Abstract
A basic operation in Convolutional Neural Networks (CNNs) is spatial resizing
of feature maps. This is done either by strided convolution (donwscaling) or
transposed convolution (upscaling). Such operations are limited to a fixed
filter moving at predetermined integer steps (strides). Spatial sizes of
consecutive layers are related by integer scale factors, predetermined at
architectural design, and remain fixed throughout training and inference time.
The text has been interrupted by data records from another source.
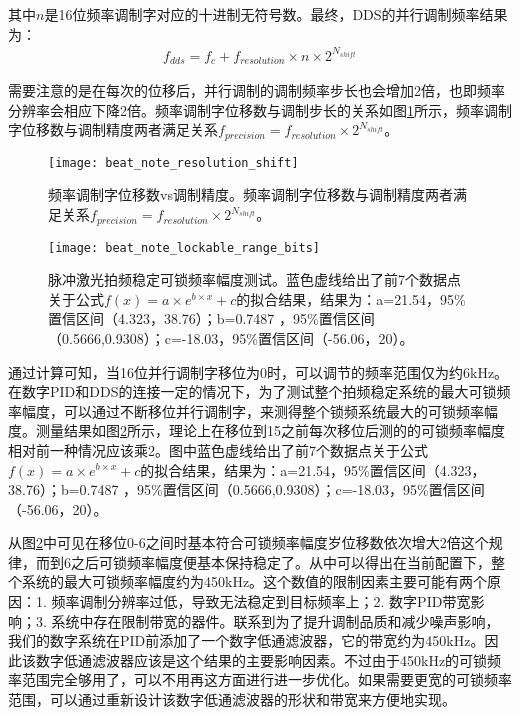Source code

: 其中$n$是16位频率调制字对应的十进制无符号数。最终，DDS的并行调制频率结果为：
\begin{align}
    f_{dds}=f_c+f_{resolution}\times n \times 2^{N_{shift}}
\end{align}

需要注意的是在每次的位移后，并行调制的调制频率步长也会增加2倍，也即频率分辨率会相应下降2倍。频率调制字位移数与调制步长的关系如图\ref{fig:beat_note_resolution_shift}所示，频率调制字位移数与调制精度两者满足关系$f_{precision}=f_{resolution}\times2^{N_{shift}}$。

\begin{figure}
    \centering
    \caption[频率调制字位移数vs调制精度
    ]{频率调制字位移数vs调制精度。频率调制字位移数与调制精度两者满足关系$f_{precision}=f_{resolution}\times2^{N_{shift}}$。
    \label{fig:beat_note_resolution_shift}}
    \texttt{[image: beat\_note\_resolution\_shift]}
\end{figure}


\begin{figure}
    \centering
    \caption[脉冲激光拍频稳定可锁频率幅度测试]{脉冲激光拍频稳定可锁频率幅度测试。蓝色虚线给出了前7个数据点关于公式$f(x)=a\times e^{b\times x}+c$的拟合结果，结果为：a=21.54，95\%置信区间（4.323，38.76）；b=0.7487 ，95\%置信区间（0.5666,0.9308）；c=-18.03，95\%置信区间（-56.06，20）。\label{fig:beat_note_lockable_range_bits}}
    \texttt{[image: beat\_note\_lockable\_range\_bits]}
\end{figure}

通过计算可知，当16位并行调制字移位为0时，可以调节的频率范围仅为约6kHz。在数字PID和DDS的连接一定的情况下，为了测试整个拍频稳定系统的最大可锁频率幅度，可以通过不断移位并行调制字，来测得整个锁频系统最大的可锁频率幅度。测量结果如图\ref{fig:beat_note_lockable_range_bits}所示，理论上在移位到15之前每次移位后测的的可锁频率幅度相对前一种情况应该乘2。图中蓝色虚线给出了前7个数据点关于公式$f(x)=a\times e^{b\times x}+c$的拟合结果，结果为：a=21.54，95\%置信区间（4.323，38.76）；b=0.7487 ，95\%置信区间（0.5666,0.9308）；c=-18.03，95\%置信区间（-56.06，20）。

从图\ref{fig:beat_note_lockable_range_bits}中可见在移位0-6之间时基本符合可锁频率幅度岁位移数依次增大2倍这个规律，而到6之后可锁频率幅度便基本保持稳定了。从中可以得出在当前配置下，整个系统的最大可锁频率幅度约为450kHz。这个数值的限制因素主要可能有两个原因：1. 频率调制分辨率过低，导致无法稳定到目标频率上；2. 数字PID带宽影响；3. 系统中存在限制带宽的器件。联系到为了提升调制品质和减少噪声影响，我们的数字系统在PID前添加了一个数字低通滤波器，它的带宽约为450kHz。因此该数字低通滤波器应该是这个结果的主要影响因素。不过由于450kHz的可锁频率范围完全够用了，可以不用再这方面进行进一步优化。如果需要更宽的可锁频率范围，可以通过重新设计该数字低通滤波器的形状和带宽来方便地实现。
We propose a generalization of the common Conv-layer, from a discrete layer to
a Continuous Convolution (CC) Layer. CC Layers naturally extend Conv-layers by
representing the filter as a learned continuous function over sub-pixel
coordinates. This allows learnable and principled resizing of feature maps, to
any size, dynamically and consistently across scales. Once trained, the CC
layer can be used to output any scale/size chosen at inference time. The scale
can be non-integer and differ between the axes. CC gives rise to new freedoms
for architectural design, such as dynamic layer shapes at inference time, or
gradual architectures where the size changes by a small factor at each layer.
This gives rise to many desired CNN properties, new architectural design
capabilities, and useful applications. We further show that current Conv-layers
suffer from inherent misalignments, which are ameliorated by CC layers.